Harapku… Judul sebuah lagu lama. Lagu yang pernah diciptakan beberapa kawan saya (sebuah band) untuk saya semasa kuliah dulu. Sempat diputarkan di salah satu radio swasta di bandung secara live. Live terakhir saya nikmati lagu ini adalah pada saat pernikahan saya di Cafe Resep Dapurku, 12 Juli tahun 2008 lalu. Satu-satunya kado yang saya minta sebagai hadiah. Lagu ini diciptakan malam hari juga tahun 2003, di Gedung bengkok ITB (sekarang gedungnya sudah tinggal kenangan). Ternyata musik itu memang bisa menenangkan, tetapi menyaksikan bagaimana sebuah musik/lagu tercipta sungguh menakjubkan. Terima kasih untuk kesempatannya. Malam ini, sambil meninabobokan anak saya, coba putar lagu ini kembali di winamp.

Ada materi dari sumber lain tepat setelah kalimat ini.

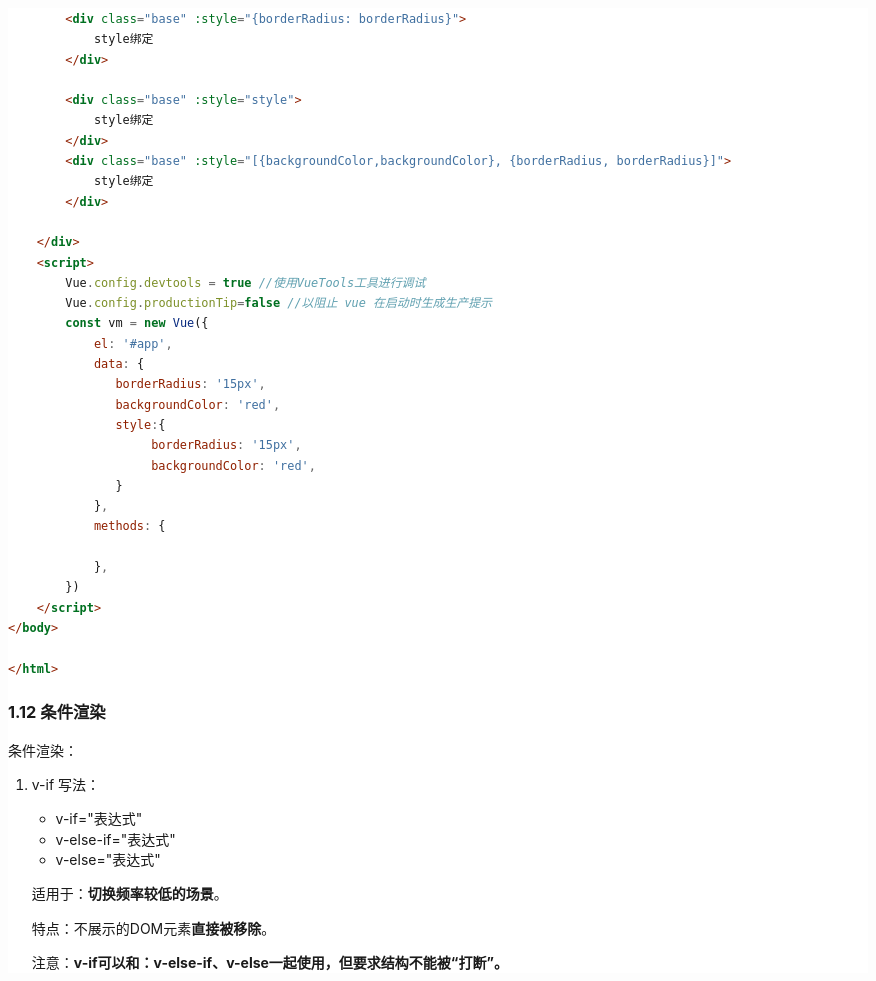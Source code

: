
 ```html
        <div class="base" :style="{borderRadius: borderRadius}">
            style绑定
        </div>

        <div class="base" :style="style">
            style绑定
        </div>
        <div class="base" :style="[{backgroundColor,backgroundColor}, {borderRadius, borderRadius}]">
            style绑定
        </div>
        
    </div>
    <script>
        Vue.config.devtools = true //使用VueTools工具进行调试
        Vue.config.productionTip=false //以阻止 vue 在启动时生成生产提示
        const vm = new Vue({
            el: '#app',
            data: {
               borderRadius: '15px',
               backgroundColor: 'red', 
               style:{
                    borderRadius: '15px', 
                    backgroundColor: 'red',
               }
            },
            methods: {
               
            },
        })
    </script>
</body>

</html>
```



### 1.12 条件渲染

条件渲染：

1. v-if
   写法：

   * v-if="表达式"
   * v-else-if="表达式"
   * v-else="表达式"

   适用于：**切换频率较低的场景**。

   特点：不展示的DOM元素**直接被移除**。

   注意：**v-if可以和：v-else-if、v-else一起使用，但要求结构不能被“打断”。**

Tataplah mataku… Adakah dirimu?
Wahai ksatriaku
kaulah yang ku tunggu
hampalah hidupku bila ku tanpamu
larutlah dalamku
biarlah menyatu dalam lamunanku
hanyalah dirimu… dirimu… dirimu
Genggamlah tanganku, bawalah diriku
Jangan kau biarkan diriku tenggelam dalam ketiadaan
kau lah kenyataan
Tiada berubah rasa ini hanya milikmu… kasihku
Didedikasikan untuk anak saya Syifa Adya Salsabila dan semua yang menyimpan harapannya pada orang yang dicintainya.
Ah terlelap juga akhirnya. Do’a ayah ibumu akan selalu menyertaimu Nak. I don’t know how to be a good father, but I know that I have to try.